The photograph shows a barrow at the edge of a field at Sker House near Porthcawl, Bridgend. This barrow is one of a group of four discovered in 1968, and when it and its neighbour were disturbed by the widening of the track which runs between the fence and the wall. An unusual shaped stone was found immediately beside this barrow , which was identified by the National Museum and Gallery of Wales as being a Bronze Age mace head, which probably originally accompanied a burial made at the edge of the mound. You can see another barrow from the same group on the main page.
A barrow at Monknash, Vale of Glamorgan which has nearly been destroyed by ploughing. Unfortunately most barrows in the area look very similar, so they have not been illustrated here.
Westward Corner cairn, Barry, Vale of Glamorgan, now preserved among the houses of a new estate. This is one of the few cairns with a ditch around, but this may be partly or wholly because it was dug out as a quarry at some time after the Bronze Age.
A cairn at the Bryn, Aber Valley, Caerphilly, one of a pair preserved in forestry. A hole has been dug into the top, revealing part of a central cist.
A very large cairn in Penmoelallt Forest on the southern edge of the Brecon Beacons, north of Merthyr Tydfil; the person in the photograph is 1.7m tall. The appearance of cairns varies with the local rock from which they are made, and the southern edge of the Beacons is made up of Old Red Sandstone and Carboniferous Limestone which splits naturally into larger blocks than most of the Pennant Sandstone of the Coal Measures further south.
The Great Carn on Cefn Bryn, Gower, near Arthur's Stone. Excavation showed that a kerb consisting of a ring of boulders was embedded in the mound, although it was not clear whether it had been made at the same time as the cairn or before. There was a pit in the middle, containing the remains of unburnt bone on a plank. The cairn had been built over a hearth, a trench and a pit for a wooden post, and there were Mesolithic flints scattered around.

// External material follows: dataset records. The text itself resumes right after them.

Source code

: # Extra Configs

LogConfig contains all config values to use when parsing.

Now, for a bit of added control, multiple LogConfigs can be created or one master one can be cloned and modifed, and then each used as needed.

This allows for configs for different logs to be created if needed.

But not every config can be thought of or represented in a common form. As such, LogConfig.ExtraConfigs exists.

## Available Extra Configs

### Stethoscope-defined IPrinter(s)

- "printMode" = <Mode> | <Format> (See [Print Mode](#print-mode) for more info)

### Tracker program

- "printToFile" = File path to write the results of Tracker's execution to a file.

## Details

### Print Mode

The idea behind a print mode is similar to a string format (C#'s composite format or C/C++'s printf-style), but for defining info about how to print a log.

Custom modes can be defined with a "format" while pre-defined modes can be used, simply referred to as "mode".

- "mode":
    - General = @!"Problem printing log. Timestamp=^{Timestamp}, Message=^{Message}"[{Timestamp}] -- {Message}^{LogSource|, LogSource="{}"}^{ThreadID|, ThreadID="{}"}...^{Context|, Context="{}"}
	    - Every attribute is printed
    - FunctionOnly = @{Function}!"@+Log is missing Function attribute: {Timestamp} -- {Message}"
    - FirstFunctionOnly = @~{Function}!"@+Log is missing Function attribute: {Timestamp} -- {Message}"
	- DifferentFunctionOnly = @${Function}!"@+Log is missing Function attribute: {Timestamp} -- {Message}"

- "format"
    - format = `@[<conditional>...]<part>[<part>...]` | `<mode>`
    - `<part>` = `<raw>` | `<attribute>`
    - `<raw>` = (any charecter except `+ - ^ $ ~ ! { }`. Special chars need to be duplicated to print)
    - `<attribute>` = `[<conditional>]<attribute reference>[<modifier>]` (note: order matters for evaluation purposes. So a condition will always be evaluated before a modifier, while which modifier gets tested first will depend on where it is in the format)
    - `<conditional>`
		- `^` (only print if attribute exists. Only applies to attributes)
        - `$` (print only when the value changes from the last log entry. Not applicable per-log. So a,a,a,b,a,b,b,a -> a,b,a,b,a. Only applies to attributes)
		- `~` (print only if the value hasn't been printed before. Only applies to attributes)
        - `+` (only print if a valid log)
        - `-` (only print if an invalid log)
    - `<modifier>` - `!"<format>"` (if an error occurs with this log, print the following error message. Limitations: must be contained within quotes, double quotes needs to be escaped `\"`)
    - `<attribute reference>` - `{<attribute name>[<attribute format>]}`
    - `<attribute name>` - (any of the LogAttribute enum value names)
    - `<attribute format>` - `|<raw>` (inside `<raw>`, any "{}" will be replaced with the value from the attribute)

A cairn on Mynydd y Garth, north of Pontardawe Neath Port Talbot, a cairn of the much smaller blocks typical of Pennant Sandstone. Some of the stones of an internal kerb made up of slabs of sandstone can be seen behind the scale pole. The photograph also shows the good view typical of many of the cairns in the Uplands.
A cairn at Tarren Maerdy on Mynydd Ty'n-tyle above Ferndale in the Rhondda Valley. The photograph shows the slabs which are all that remains of the central cist.
This is the same cairn at Tarren Maerdy looking the other way, over Maerdy and the ridges to the north. In this photograph you can also see some of the smaller stones which make up the body of the cairn, which are also thin slabs of sandstone. Cairns made up of these thin slabs are usually not as big as those made from chunky blocks.
A cairn on Hirwaun Common, one of a group strung out along the northern edge of the Coalfield, overlooking the Brecon Beacons.
Another cairn on Hirwaun Common from the same group.
Carn Blorenge on the Blorenge Mountain overlooking Abergavenny, Monmouthshire, in the snow. The scale pole is 2m long painted in 20m stripes.